#### Directions
For the records below, please print exactly and only the lines from the one with "its test split" down to the one with "The \mttwo-based observable", both ends included, omitting the pictures.

#### Records
-- Opening Marker --

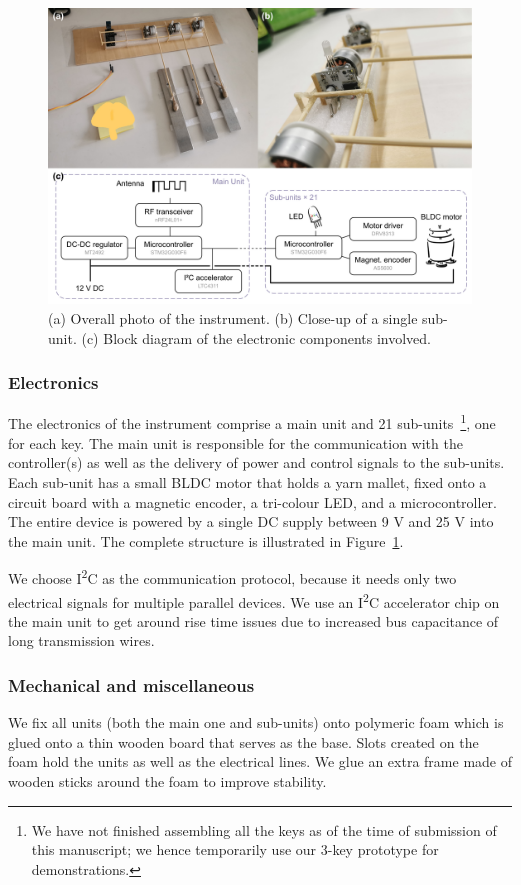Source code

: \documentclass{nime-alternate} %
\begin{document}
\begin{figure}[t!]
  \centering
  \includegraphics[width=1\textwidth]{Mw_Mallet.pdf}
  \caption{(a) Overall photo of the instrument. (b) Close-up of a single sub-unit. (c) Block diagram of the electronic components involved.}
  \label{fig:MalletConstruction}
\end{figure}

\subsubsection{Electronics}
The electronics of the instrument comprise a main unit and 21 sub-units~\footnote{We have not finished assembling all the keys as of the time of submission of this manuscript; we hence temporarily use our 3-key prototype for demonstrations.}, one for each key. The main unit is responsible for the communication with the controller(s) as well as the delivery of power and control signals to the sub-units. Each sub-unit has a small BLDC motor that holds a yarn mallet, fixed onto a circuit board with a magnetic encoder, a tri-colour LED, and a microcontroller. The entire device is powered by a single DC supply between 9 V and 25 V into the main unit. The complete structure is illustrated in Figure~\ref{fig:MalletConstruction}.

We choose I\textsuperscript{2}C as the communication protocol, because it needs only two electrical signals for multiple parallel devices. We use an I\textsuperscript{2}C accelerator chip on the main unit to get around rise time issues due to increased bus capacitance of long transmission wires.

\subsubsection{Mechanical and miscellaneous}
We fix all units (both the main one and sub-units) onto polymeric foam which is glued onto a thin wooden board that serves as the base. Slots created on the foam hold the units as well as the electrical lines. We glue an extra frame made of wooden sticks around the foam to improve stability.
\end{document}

-- Closing Marker --
-- Opening Marker --

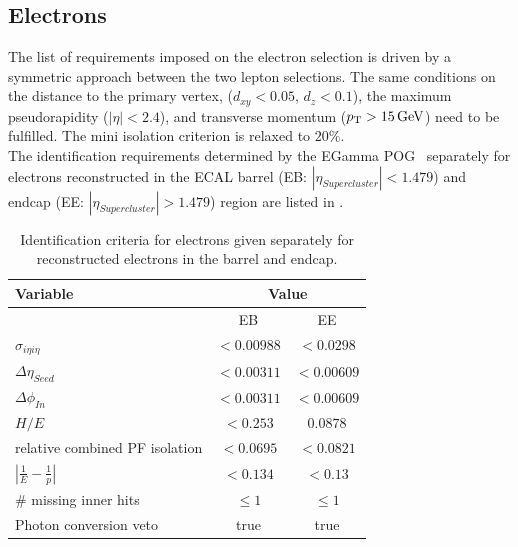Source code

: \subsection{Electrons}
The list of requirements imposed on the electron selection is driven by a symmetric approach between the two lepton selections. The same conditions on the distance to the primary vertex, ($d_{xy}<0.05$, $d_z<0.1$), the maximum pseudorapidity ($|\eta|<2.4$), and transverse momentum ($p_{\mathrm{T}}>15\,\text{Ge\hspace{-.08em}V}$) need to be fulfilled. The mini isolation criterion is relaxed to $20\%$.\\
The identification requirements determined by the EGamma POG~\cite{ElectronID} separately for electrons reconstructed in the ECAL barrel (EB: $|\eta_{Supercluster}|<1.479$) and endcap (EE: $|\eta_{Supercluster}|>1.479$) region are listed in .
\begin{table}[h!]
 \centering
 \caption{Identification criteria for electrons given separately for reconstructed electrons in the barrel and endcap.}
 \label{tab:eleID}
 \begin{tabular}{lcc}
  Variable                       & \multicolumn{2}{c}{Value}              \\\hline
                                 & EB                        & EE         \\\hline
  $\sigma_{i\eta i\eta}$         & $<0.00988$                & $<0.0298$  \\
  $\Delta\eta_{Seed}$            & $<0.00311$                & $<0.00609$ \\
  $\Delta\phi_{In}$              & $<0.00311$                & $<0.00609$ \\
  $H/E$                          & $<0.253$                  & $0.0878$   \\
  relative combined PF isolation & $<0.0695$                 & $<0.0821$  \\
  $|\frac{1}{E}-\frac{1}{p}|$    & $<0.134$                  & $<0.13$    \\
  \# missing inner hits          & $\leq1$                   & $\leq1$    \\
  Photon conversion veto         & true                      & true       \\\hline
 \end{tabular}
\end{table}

-- Closing Marker --
-- Opening Marker --

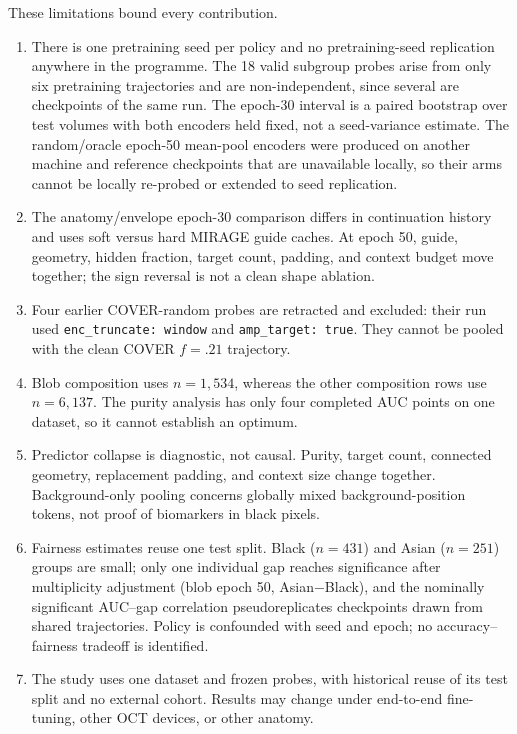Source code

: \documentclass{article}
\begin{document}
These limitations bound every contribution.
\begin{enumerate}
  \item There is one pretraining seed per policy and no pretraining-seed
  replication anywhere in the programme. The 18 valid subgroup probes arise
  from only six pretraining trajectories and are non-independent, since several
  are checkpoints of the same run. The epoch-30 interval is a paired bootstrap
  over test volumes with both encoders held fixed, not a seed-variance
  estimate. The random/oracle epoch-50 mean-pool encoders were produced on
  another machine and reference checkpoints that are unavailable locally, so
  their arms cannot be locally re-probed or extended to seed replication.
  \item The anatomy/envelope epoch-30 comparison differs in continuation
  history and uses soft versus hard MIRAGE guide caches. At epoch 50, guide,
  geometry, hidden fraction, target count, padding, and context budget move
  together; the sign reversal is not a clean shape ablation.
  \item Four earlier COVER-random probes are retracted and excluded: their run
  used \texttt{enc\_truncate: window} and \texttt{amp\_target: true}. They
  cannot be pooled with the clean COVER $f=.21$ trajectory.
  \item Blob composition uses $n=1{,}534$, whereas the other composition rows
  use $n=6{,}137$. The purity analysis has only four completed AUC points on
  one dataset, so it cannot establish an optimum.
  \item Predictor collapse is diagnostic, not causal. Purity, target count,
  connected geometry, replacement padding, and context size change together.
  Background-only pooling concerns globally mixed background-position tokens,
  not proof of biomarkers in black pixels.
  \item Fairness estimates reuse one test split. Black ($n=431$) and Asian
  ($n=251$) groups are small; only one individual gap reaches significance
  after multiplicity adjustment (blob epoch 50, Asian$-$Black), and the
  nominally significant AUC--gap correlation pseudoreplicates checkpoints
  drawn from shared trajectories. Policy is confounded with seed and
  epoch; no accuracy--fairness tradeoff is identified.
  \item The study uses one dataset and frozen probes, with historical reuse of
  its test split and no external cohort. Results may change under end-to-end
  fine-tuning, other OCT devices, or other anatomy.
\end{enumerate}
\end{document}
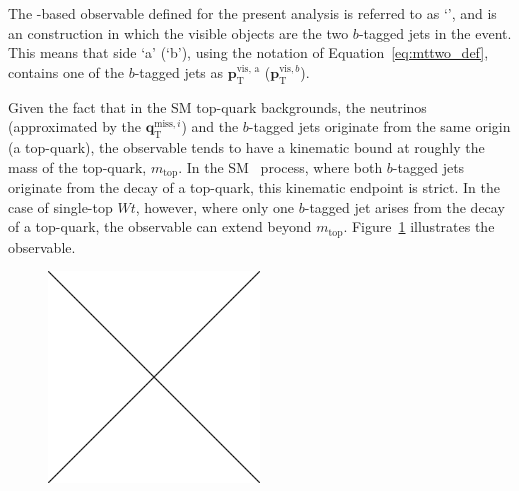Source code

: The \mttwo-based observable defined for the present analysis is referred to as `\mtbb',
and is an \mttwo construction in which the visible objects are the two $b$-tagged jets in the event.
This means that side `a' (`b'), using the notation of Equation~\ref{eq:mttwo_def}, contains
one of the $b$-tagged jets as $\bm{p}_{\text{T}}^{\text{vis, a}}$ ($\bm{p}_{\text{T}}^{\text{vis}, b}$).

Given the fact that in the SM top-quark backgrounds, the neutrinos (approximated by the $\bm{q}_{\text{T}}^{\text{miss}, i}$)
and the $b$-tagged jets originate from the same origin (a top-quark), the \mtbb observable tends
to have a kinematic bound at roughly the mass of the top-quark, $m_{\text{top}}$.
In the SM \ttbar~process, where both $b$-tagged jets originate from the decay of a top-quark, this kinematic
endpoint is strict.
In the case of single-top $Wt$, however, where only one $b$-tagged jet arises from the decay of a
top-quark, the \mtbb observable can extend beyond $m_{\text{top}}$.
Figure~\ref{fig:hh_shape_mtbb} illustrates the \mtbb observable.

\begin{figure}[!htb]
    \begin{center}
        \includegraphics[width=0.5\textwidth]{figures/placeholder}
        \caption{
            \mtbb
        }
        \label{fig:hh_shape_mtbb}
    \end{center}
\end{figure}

-- Closing Marker --

#### Exercise response
  its test split and no external cohort. Results may change under end-to-end
  fine-tuning, other OCT devices, or other anatomy.
\end{enumerate}
\end{document}
Source code

: The \mttwo-based observable defined for the present analysis is referred to as `\mtbb',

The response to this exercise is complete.